The electronic control unit 2010 includes a microprocessor 2031, a memory (ROM, RAM) 2032, and a communication port (IO port) 2033. The electronic control unit 2010 receives signals from the various sensors 2021-2029 provided in the vehicle 2001. The electronic control unit 2010 may be referred to as an ECU (Electronic control unit).

The signals from the various sensors 2021 to 2029 include a current signal from a current sensor 2021 which senses the current of the motor, a front or rear wheel rotation signal acquired by a revolution sensor 2022, a front or rear wheel pneumatic signal acquired by a pneumatic sensor 2023, a vehicle speed signal acquired by a vehicle speed sensor 2024, an acceleration signal acquired by an acceleration sensor 2025, a stepped-on accelerator pedal signal acquired by an accelerator pedal sensor 2029, a stepped-on brake pedal signal acquired by a brake pedal sensor 2026, an operation signal of a shift lever acquired by a shift lever sensor 2027, and a detection signal, acquired by an object detection sensor 2028, for detecting an obstacle, a vehicle, a pedestrian, and the like.

The information service unit 2012 includes various devices for providing (outputting) various kinds of information such as driving information, traffic information, and entertainment information, including a car navigation system, an audio system, a speaker, a television, and a radio, and one or more ECUs controlling these devices. The information service unit 2012 provides various types of multimedia information and multimedia services to the occupants of the vehicle 2001 by using information obtained from the external device through the communication module 2013 or the like. The information service unit 2012 may include an input device (for example, a keyboard, a mouse, a microphone, a switch, a button, a sensor, a touch panel, and the like) for receiving input from the outside, or may include an output device (for example, a display, a speaker, an LED lamp, a touch panel, and the like) for implementing output to the outside.

A driving support system unit 2030 includes: various devices for providing functions of preventing accidents and reducing driver's operating loads such as a millimeter wave radar, a LiDAR (Light Detection and Ranging), a camera, a positioning locator (e.g., GNSS, etc.), map information (e.g., high definition (HD) map, autonomous vehicle (AV) map, etc.), a gyro system (e.g., IMU (Inertial Measurement Unit), INS (Inertial Navigation System), etc.), an AI (Artificial Intelligence) chip, an AI processor; and one or more ECUs controlling these devices. In addition, the driving support system unit 2030 transmits and receives various types of information via the communication module 2013 to realize a driving support function or an autonomous driving function.

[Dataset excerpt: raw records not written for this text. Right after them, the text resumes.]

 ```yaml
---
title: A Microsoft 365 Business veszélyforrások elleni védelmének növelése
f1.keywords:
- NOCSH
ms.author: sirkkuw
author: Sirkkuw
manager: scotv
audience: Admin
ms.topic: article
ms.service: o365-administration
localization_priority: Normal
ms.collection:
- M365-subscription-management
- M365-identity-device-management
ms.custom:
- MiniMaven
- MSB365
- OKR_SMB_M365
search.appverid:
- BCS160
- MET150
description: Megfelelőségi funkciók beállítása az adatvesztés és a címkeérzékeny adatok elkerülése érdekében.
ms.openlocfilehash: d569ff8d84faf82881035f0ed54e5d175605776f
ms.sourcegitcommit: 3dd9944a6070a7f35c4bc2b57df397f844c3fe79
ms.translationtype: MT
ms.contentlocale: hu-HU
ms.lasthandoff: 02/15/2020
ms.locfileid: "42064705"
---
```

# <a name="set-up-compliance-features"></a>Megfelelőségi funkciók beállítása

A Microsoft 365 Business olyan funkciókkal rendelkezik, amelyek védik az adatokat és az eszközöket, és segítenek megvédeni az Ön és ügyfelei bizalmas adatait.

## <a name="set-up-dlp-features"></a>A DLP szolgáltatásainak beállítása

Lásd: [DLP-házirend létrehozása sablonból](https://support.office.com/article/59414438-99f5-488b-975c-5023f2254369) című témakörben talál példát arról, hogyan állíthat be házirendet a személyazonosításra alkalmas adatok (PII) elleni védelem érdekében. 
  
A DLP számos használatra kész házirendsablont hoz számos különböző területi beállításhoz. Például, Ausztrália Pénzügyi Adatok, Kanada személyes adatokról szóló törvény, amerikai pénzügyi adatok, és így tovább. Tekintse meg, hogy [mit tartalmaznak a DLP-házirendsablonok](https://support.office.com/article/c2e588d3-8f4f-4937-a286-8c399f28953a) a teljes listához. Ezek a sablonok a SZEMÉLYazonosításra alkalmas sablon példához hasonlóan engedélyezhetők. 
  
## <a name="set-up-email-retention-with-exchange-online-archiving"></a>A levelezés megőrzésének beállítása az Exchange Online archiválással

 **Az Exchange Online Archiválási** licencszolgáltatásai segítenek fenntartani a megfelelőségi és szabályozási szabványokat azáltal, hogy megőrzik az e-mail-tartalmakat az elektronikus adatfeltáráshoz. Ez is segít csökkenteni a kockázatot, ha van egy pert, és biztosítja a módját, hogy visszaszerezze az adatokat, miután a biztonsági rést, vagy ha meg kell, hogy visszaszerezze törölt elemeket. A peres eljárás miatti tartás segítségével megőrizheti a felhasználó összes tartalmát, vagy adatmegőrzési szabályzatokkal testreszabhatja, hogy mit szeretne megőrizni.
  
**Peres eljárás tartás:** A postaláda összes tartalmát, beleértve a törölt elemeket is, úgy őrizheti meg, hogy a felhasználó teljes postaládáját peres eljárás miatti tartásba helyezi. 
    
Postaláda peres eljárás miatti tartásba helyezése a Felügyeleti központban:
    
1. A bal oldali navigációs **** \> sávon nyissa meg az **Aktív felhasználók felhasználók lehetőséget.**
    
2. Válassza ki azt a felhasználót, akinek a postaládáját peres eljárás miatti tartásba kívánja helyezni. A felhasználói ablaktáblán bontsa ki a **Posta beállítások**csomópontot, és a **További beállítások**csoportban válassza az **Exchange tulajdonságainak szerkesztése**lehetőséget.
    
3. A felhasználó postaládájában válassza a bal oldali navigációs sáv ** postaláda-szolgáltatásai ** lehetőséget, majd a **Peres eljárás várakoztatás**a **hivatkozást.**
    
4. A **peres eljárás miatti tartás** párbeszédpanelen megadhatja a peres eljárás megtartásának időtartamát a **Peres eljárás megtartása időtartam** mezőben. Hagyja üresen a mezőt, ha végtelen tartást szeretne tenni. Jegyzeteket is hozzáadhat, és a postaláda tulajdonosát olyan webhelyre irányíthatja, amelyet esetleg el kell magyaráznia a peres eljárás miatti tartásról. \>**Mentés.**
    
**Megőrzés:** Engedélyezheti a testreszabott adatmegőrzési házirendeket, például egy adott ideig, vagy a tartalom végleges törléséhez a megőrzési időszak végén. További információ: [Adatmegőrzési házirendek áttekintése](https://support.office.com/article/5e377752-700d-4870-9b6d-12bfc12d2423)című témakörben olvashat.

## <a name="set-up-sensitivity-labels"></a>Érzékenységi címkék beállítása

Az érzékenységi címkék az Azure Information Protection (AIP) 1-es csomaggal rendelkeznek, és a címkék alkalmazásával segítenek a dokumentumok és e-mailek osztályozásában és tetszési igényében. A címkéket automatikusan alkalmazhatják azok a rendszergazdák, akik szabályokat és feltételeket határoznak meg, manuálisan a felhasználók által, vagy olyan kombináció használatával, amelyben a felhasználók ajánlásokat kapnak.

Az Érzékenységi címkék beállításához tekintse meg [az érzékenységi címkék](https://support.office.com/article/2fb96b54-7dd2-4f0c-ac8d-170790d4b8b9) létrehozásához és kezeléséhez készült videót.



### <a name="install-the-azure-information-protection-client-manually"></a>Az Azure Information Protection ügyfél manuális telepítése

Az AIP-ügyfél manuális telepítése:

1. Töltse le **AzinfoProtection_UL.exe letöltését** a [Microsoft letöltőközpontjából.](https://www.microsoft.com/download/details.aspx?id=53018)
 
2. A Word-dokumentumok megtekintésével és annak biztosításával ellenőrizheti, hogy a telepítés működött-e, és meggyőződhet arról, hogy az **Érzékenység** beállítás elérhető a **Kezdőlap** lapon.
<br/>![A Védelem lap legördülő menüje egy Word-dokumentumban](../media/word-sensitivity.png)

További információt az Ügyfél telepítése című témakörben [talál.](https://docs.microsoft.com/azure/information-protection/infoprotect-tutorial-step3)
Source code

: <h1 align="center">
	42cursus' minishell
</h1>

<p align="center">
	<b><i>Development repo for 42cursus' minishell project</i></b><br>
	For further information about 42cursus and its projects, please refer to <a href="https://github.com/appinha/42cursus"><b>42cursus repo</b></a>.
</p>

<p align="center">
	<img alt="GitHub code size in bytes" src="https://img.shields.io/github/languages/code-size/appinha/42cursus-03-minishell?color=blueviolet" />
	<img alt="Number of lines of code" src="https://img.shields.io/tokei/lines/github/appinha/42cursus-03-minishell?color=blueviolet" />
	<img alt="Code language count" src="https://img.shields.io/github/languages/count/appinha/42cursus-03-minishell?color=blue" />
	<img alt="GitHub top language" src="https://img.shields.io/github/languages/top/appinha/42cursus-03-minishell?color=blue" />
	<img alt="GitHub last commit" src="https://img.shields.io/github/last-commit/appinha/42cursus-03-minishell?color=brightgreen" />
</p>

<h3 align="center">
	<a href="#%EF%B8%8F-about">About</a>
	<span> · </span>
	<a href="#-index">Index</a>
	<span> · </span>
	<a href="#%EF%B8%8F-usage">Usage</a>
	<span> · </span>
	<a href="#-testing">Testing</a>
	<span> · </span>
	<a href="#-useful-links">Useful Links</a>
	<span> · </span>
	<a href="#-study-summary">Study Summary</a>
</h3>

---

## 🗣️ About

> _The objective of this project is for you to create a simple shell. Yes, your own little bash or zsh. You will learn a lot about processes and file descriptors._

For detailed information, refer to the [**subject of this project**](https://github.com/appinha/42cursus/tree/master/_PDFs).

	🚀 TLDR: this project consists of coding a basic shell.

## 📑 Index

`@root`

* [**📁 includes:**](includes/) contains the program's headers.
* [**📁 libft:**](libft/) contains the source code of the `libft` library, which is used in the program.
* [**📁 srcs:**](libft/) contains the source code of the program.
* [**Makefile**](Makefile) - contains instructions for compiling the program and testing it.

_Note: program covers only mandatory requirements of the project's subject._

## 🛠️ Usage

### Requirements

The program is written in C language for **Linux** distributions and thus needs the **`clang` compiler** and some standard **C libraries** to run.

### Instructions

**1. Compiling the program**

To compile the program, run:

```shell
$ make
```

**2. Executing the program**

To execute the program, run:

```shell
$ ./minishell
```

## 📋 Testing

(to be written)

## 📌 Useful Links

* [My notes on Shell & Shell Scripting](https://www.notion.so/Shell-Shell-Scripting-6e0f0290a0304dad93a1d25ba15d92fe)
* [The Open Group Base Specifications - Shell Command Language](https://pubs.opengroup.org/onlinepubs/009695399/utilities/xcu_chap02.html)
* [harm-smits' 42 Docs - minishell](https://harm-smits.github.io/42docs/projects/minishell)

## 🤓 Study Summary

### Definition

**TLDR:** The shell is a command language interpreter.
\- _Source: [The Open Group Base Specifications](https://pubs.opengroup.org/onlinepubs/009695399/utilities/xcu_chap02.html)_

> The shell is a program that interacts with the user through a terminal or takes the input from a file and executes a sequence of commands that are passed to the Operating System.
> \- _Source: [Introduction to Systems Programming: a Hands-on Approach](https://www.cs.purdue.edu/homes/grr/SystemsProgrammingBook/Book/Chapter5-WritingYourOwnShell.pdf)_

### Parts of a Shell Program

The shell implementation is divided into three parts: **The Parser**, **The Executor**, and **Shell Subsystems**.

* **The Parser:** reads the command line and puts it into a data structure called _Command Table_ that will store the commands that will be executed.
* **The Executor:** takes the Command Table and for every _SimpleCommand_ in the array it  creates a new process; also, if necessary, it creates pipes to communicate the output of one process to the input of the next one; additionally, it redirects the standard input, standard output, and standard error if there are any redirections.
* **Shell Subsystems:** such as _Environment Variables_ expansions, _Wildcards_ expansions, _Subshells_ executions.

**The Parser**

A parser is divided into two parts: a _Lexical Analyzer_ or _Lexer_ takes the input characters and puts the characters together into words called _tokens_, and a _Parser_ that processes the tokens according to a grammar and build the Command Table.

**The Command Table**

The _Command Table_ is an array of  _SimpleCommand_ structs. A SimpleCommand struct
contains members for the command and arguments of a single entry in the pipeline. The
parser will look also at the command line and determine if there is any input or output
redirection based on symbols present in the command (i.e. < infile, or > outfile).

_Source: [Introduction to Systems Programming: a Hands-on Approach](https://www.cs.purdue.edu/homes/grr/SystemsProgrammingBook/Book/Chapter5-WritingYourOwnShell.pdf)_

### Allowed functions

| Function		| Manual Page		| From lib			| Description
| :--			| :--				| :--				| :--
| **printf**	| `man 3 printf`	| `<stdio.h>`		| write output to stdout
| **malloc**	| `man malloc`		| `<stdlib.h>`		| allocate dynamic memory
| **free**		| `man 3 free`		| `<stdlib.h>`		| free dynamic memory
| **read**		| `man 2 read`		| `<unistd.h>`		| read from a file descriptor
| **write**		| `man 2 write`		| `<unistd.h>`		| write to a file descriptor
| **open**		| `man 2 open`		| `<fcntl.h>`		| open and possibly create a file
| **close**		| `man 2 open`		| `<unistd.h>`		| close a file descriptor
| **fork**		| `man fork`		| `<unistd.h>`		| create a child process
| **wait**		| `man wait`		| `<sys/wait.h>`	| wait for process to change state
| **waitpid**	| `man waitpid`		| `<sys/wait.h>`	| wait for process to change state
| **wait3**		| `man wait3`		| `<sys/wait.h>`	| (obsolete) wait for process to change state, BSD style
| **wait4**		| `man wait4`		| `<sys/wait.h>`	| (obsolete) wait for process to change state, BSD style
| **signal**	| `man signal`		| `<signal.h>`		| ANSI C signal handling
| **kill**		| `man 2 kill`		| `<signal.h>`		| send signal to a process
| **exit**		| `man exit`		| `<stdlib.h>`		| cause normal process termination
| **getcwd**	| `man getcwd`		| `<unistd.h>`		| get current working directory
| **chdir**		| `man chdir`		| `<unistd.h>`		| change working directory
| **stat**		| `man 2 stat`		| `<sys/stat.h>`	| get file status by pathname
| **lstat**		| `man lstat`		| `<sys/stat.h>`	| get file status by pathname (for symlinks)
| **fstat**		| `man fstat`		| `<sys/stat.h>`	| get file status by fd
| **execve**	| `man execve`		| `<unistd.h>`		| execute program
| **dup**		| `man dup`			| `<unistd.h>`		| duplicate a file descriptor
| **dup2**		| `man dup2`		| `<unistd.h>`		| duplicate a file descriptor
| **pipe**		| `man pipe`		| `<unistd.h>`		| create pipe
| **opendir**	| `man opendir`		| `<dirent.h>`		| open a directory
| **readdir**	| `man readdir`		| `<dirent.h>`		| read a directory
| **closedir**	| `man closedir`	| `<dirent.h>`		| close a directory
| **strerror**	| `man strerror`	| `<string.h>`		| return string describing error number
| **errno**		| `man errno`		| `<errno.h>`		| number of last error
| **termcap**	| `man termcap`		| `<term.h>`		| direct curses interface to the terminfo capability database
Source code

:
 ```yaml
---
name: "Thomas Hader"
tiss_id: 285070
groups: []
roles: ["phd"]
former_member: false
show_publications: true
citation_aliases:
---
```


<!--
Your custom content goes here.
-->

The communication module 2013 may communicate with the microprocessor 2031 and components of the vehicle 2001 via a communication port. For example, the communication module 2013 transmits and receives data via a communication port 2033, to and from the drive unit 2002, the steering unit 2003, the accelerator pedal 2004, the brake pedal 2005, the shift lever 2006, the front wheel 2007, the rear wheel 2008, the axle 2009, the microprocessor 2031 and the memory (ROM, RAM) 2032 in the electronic control unit 2010, and sensors 2021 to 2029 provided in the vehicle 2001.

The communication module 2013 is a communication device that can be controlled by the microprocessor 2031 of the electronic control unit 2010 and that is capable of communicating with external devices. For example, various kinds of information are transmitted to and received from external devices through radio communication. The communication module 2013 may be internal to or external to the electronic control unit 2010. The external devices may include, for example, a base station, a mobile station, or the like.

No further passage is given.